LA GRANDE QUESTION DEMEURE QUANT AUX AMBITIONS AFFICHEES PAR LES SLB…

Le tableau idyllique décrit ci-dessus est évidemment le scénario de transformation idéal. Cependant, dans la pratique, nous avons également vu une bonne part de SLB avec des objectifs de performance durable décevants. Le marché n'en étant qu'à ses débuts, aucun écart de prix n'a encore été constaté.
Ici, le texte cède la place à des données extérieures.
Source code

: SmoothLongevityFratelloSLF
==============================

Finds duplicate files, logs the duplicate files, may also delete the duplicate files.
Nous suivons les orientations ci-dessous pour évaluer les niveaux d'ambition des SLBs, ainsi que les SPT et KPI qui les sous-tendent.
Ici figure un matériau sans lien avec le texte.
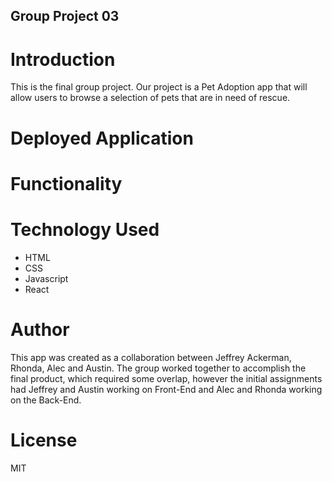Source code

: ## Group Project 03

# Introduction
This is the final group project. Our project is a Pet Adoption app that will allow users to browse a selection of pets that are in need of rescue.

# Deployed Application


# Functionality


# Technology Used
- HTML
- CSS
- Javascript
- React

# Author
This app was created as a collaboration between Jeffrey Ackerman, Rhonda, Alec and Austin. The group worked together to accomplish the final product, which required some overlap, however the initial assignments had Jeffrey and Austin working on Front-End and Alec and Rhonda working on the Back-End.
<br>


# License
MIT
À des fins d'illustration, nous nous concentrerons sur les formats de réduction des émissions qui ont été les plus populaires jusqu'à présent

  • La voie de la décarbonation a-t-elle été approuvée par la SBTi?
    - Le fait qu'une tierce partie spécialisée ait examiné le niveau d'ambition fournit un certain degré d'assurance.
  • Dans le secteur considéré, quels sont les engagements des pairs de l'émetteur?
    - Bien que tous les secteurs ne disposent pas d'un large éventail de voies de décarbonation comparables, cela peut fournir une base de comparaison aux investisseurs.
  • Quelle est l'année de référence / Quel pourcentage de l'objectif de réduction (et d'augmentation du coupon) a déjà été atteint au moment de l'émission?
    - Inutile de dire que s'engager à une réduction de 20% de 2018 à 2025 alors qu'une réduction de 18% a déjà été atteinte d'ici 2022 n'est pas particulièrement ambitieux.
  • Les émissions de scope 3 sont-elles incluses?
    - Dans la plupart des secteurs, les émissions de scope 3 représentent la plus grande partie des émissions et l'exclusion des émissions de scope 3 réduit le niveau d'ambition.
  • Quel est le plan d'action de l'entreprise pour réduire ses émissions?
    - Cela peut aller de la recherche de nouvelles sources d'énergie et de rendement énergétique à des initiatives plus complexes et ambitieuses telles que la refonte de lignes de produits.
QU’EN EST-IL DES VALORISATIONS?
  • La pénalité potentielle (l'augmentation du coupon) reflète-t-elle le niveau d'ambition du SPT?
    - La première étape de la valorisation est liée au profil de crédit de l'émetteur. Mais on pourrait également s'attendre à ce que la prime soit plus faible si les niveaux visés sont très ambitieux par rapport aux pairs et au secteur.
  • La majoration prend-elle la forme d'une pénalité financière, d'une obligation d'achat de compensations ou d'un versement à un tiers (fondation par exemple)?
    - Nous décourageons les compensations qui, par définition, ne constituent pas de véritables réductions d'émissions.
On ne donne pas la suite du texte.